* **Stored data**
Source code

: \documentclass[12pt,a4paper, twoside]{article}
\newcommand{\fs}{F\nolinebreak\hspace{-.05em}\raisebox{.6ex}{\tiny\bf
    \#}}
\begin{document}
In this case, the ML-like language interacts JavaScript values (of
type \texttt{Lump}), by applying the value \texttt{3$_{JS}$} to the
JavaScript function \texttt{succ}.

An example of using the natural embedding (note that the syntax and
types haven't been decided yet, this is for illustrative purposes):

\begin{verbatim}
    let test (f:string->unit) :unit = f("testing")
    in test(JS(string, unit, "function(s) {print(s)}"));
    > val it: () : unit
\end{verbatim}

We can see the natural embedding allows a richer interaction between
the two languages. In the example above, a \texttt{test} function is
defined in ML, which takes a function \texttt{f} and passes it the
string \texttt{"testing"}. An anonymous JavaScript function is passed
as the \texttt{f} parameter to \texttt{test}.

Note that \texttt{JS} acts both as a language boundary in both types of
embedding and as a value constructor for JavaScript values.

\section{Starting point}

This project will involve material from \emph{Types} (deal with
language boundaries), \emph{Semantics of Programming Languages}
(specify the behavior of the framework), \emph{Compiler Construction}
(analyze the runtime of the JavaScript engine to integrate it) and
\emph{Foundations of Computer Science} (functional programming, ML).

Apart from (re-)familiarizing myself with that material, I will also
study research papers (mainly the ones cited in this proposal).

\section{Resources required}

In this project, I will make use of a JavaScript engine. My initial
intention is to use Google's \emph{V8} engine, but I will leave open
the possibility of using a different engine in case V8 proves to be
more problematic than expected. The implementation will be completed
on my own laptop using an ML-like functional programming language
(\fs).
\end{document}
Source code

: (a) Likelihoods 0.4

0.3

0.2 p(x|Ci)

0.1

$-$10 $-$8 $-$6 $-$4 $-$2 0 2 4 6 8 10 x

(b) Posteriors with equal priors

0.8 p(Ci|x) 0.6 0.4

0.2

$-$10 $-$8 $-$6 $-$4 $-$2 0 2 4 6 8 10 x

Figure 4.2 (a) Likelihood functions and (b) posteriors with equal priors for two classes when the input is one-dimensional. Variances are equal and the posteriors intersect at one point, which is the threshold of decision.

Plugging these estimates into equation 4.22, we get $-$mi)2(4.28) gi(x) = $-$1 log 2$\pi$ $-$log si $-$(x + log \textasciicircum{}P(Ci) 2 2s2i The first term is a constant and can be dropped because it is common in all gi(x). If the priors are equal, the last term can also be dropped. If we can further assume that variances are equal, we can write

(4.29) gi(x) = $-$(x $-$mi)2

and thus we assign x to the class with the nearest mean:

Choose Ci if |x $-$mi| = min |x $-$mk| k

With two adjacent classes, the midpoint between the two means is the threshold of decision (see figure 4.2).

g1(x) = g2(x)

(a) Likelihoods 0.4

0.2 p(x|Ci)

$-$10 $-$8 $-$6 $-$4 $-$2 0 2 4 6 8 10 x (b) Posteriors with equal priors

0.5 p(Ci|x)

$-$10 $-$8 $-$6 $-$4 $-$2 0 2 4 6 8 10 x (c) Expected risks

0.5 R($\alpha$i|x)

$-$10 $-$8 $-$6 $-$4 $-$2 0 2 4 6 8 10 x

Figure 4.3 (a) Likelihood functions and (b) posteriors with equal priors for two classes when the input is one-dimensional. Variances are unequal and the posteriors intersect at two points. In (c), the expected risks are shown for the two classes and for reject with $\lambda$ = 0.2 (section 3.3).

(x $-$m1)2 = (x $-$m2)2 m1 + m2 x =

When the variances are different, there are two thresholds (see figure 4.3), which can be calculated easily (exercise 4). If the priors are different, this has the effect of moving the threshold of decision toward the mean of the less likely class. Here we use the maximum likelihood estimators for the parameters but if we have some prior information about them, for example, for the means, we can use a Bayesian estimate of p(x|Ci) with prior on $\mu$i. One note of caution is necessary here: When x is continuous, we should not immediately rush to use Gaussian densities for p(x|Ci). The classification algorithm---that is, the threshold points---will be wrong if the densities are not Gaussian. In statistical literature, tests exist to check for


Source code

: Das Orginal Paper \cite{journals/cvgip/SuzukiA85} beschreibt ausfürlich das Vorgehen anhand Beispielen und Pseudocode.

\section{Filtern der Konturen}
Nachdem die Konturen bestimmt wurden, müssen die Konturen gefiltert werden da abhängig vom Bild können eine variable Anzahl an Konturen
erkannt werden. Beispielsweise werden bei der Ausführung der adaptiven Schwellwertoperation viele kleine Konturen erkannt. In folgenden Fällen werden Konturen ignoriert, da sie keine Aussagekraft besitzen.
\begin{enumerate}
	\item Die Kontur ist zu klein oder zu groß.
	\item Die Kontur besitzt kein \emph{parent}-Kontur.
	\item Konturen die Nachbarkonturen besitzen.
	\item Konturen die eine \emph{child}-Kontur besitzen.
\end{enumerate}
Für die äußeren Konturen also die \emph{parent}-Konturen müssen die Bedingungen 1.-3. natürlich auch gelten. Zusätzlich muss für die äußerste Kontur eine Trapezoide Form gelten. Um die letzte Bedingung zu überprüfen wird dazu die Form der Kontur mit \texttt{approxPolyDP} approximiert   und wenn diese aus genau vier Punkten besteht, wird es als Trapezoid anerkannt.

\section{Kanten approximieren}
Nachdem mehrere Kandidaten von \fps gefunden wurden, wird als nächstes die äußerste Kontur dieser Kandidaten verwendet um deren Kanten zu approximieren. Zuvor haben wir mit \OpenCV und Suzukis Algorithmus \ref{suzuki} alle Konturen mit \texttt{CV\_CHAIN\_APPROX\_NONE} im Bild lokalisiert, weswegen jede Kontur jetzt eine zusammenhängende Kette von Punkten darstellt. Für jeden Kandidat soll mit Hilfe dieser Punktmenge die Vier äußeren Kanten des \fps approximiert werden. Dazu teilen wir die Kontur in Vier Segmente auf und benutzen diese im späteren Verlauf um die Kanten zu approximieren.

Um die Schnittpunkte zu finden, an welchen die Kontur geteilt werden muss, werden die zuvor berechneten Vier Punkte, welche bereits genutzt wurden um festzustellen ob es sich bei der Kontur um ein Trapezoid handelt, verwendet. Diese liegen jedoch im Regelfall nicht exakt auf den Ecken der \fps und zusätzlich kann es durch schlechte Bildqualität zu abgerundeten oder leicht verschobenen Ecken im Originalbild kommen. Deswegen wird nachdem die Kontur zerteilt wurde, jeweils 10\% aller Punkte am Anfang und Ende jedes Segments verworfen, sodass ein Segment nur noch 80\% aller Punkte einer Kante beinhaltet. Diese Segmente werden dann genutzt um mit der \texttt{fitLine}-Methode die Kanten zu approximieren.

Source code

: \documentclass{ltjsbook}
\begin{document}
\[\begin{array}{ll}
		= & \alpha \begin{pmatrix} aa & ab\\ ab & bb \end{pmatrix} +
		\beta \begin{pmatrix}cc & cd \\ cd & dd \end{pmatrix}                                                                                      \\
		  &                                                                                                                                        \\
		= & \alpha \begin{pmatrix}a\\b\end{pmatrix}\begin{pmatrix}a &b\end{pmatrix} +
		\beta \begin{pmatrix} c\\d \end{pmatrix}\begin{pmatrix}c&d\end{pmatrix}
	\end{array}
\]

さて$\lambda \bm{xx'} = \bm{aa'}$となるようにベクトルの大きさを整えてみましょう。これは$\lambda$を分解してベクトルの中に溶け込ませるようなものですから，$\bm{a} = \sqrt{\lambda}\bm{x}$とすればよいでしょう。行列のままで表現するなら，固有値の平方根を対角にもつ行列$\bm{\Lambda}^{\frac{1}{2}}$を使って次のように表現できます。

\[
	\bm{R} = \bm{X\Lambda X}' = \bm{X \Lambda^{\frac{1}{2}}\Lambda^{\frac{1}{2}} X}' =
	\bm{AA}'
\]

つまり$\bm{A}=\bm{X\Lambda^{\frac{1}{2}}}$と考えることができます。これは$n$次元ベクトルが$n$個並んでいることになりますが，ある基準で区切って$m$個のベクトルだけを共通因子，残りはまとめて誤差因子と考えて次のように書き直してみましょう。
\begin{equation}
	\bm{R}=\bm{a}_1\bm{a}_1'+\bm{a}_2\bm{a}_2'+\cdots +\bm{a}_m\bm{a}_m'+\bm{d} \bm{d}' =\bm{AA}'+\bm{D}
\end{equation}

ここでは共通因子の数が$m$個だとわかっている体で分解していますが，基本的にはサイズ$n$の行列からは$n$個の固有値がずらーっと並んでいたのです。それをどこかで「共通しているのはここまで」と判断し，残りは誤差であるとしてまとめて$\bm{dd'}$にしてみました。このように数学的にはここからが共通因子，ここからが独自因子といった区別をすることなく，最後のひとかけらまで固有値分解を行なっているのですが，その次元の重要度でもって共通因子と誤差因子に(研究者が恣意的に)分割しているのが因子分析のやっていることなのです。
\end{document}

* **Task directions**
Please copy only these lines, exactly: the first line of the records through the line containing "on my own laptop", ends included.

* **Exercise response**
Source code

: \documentclass[12pt,a4paper, twoside]{article}
\newcommand{\fs}{F\nolinebreak\hspace{-.05em}\raisebox{.6ex}{\tiny\bf
    \#}}
\begin{document}
In this case, the ML-like language interacts JavaScript values (of
type \texttt{Lump}), by applying the value \texttt{3$_{JS}$} to the
JavaScript function \texttt{succ}.

An example of using the natural embedding (note that the syntax and
types haven't been decided yet, this is for illustrative purposes):

\begin{verbatim}
    let test (f:string->unit) :unit = f("testing")
    in test(JS(string, unit, "function(s) {print(s)}"));
    > val it: () : unit
\end{verbatim}

We can see the natural embedding allows a richer interaction between
the two languages. In the example above, a \texttt{test} function is
defined in ML, which takes a function \texttt{f} and passes it the
string \texttt{"testing"}. An anonymous JavaScript function is passed
as the \texttt{f} parameter to \texttt{test}.

Note that \texttt{JS} acts both as a language boundary in both types of
embedding and as a value constructor for JavaScript values.

\section{Starting point}

This project will involve material from \emph{Types} (deal with
language boundaries), \emph{Semantics of Programming Languages}
(specify the behavior of the framework), \emph{Compiler Construction}
(analyze the runtime of the JavaScript engine to integrate it) and
\emph{Foundations of Computer Science} (functional programming, ML).

Apart from (re-)familiarizing myself with that material, I will also
study research papers (mainly the ones cited in this proposal).

\section{Resources required}

In this project, I will make use of a JavaScript engine. My initial
intention is to use Google's \emph{V8} engine, but I will leave open
the possibility of using a different engine in case V8 proves to be
more problematic than expected. The implementation will be completed
on my own laptop using an ML-like functional programming language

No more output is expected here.